Re: Programming a Local GPS Navigation System into a Mobile Robot



circlechess wrote:

Hello World,

I am in a college robotics club and I would like to make a robot that
can navigate locally (like in one corner of a room to another or from
one room to another, for starters). It would be awesome if it could
respond to voice commands or simple inputs like "office" or "commons"
and be able to know where to go. I would like to be able to program a
"mini map" of the environment or create some way of the robot moving
around it's environment and "learning" where things are located
(perhaps via sensors and memory of location points?).

I am not exactly sure where to start or how realistic this is. I
think Rodney Brooks at the MIT AI Lab has worked on similar things
using mobile and walking robots. I suppose this might be similar, but
I am just not sure where to start in getting this going and what the
prerequisite knowledge to undertaking this would be.

I have some programming experience in C++ and will be exploring Scheme/
Lisp in the coming weeks so I am flexible to whatever language is
needed to most efficiently get this going. I would like the language
not to be too limited, however. I currently have a Laptop with Linux
installed onto it that I was planning to use as the robot "brain" and
hook this up to little motors and wheels, etc. on some sort of base/
platform that I can use to program it to move. I would need to get
sensors so that it doesn't bump into things as it is moving about.

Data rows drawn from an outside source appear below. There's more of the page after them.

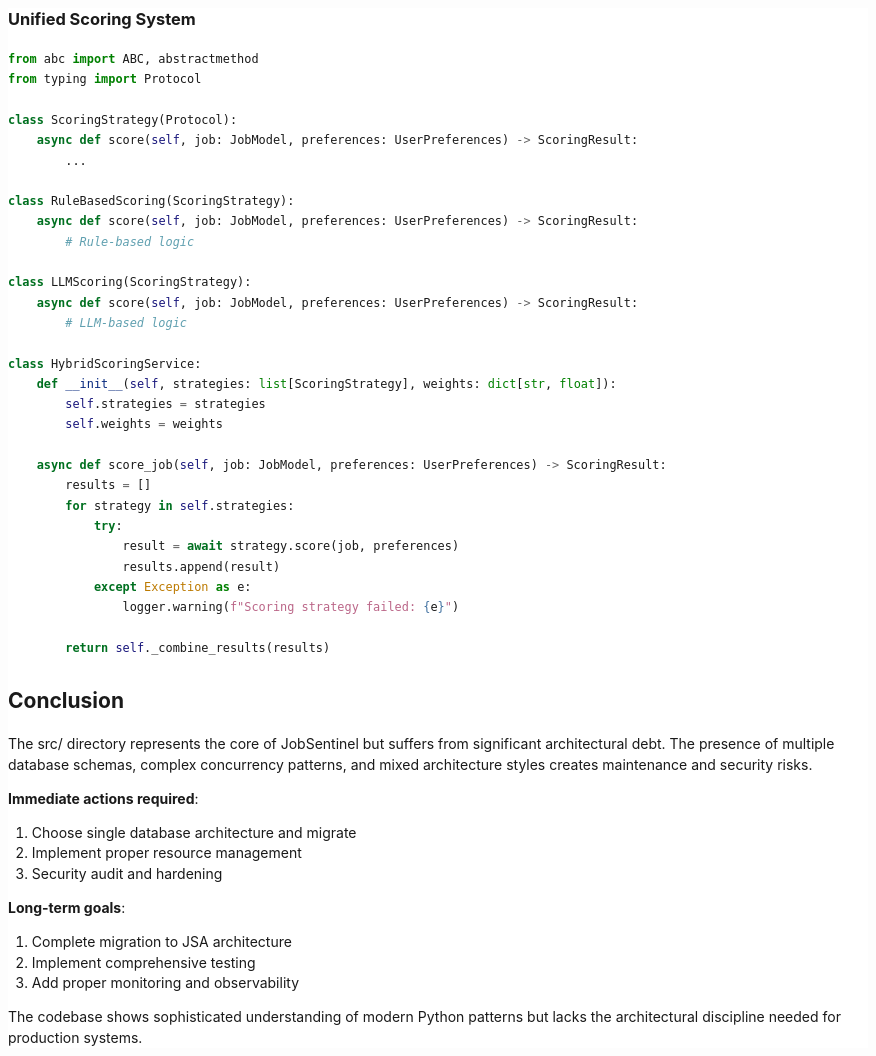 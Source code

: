 ### Unified Scoring System
```python
from abc import ABC, abstractmethod
from typing import Protocol

class ScoringStrategy(Protocol):
    async def score(self, job: JobModel, preferences: UserPreferences) -> ScoringResult:
        ...

class RuleBasedScoring(ScoringStrategy):
    async def score(self, job: JobModel, preferences: UserPreferences) -> ScoringResult:
        # Rule-based logic
        
class LLMScoring(ScoringStrategy):
    async def score(self, job: JobModel, preferences: UserPreferences) -> ScoringResult:
        # LLM-based logic

class HybridScoringService:
    def __init__(self, strategies: list[ScoringStrategy], weights: dict[str, float]):
        self.strategies = strategies
        self.weights = weights
        
    async def score_job(self, job: JobModel, preferences: UserPreferences) -> ScoringResult:
        results = []
        for strategy in self.strategies:
            try:
                result = await strategy.score(job, preferences)
                results.append(result)
            except Exception as e:
                logger.warning(f"Scoring strategy failed: {e}")
                
        return self._combine_results(results)
```

## Conclusion

The src/ directory represents the core of JobSentinel but suffers from significant architectural debt. The presence of multiple database schemas, complex concurrency patterns, and mixed architecture styles creates maintenance and security risks.

**Immediate actions required**:
1. Choose single database architecture and migrate
2. Implement proper resource management
3. Security audit and hardening

**Long-term goals**:
1. Complete migration to JSA architecture
2. Implement comprehensive testing
3. Add proper monitoring and observability

The codebase shows sophisticated understanding of modern Python patterns but lacks the architectural discipline needed for production systems.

I would ideally like it to be able to have a decent map of how to get
here and there while also using the sensors to do obstacle avoidance.

Also-- are there any competitions, national or international, that
this type of robot could be enrolled? It would be nice to have some
type of standard/structure/format to guide me/my club as we try to
build this robot.

Cheers!

-Yama

Look into the FIRST annual competitions of robotics.

Sonar is probably the cheapest way to map a room. GPS won't work inside,
and has too coarse a resolution anyway.

If you mostly want to explore high-level programming, you might consider
just buying a mobile base, otherwise you'll have to work through the
drives, electronics, and controls (which is also fun).

You'll need to decide whether the brains travel with the bot, or control
remotely. Many really good processor boards exist that can run pretty
complex programs, check the AVR AT series.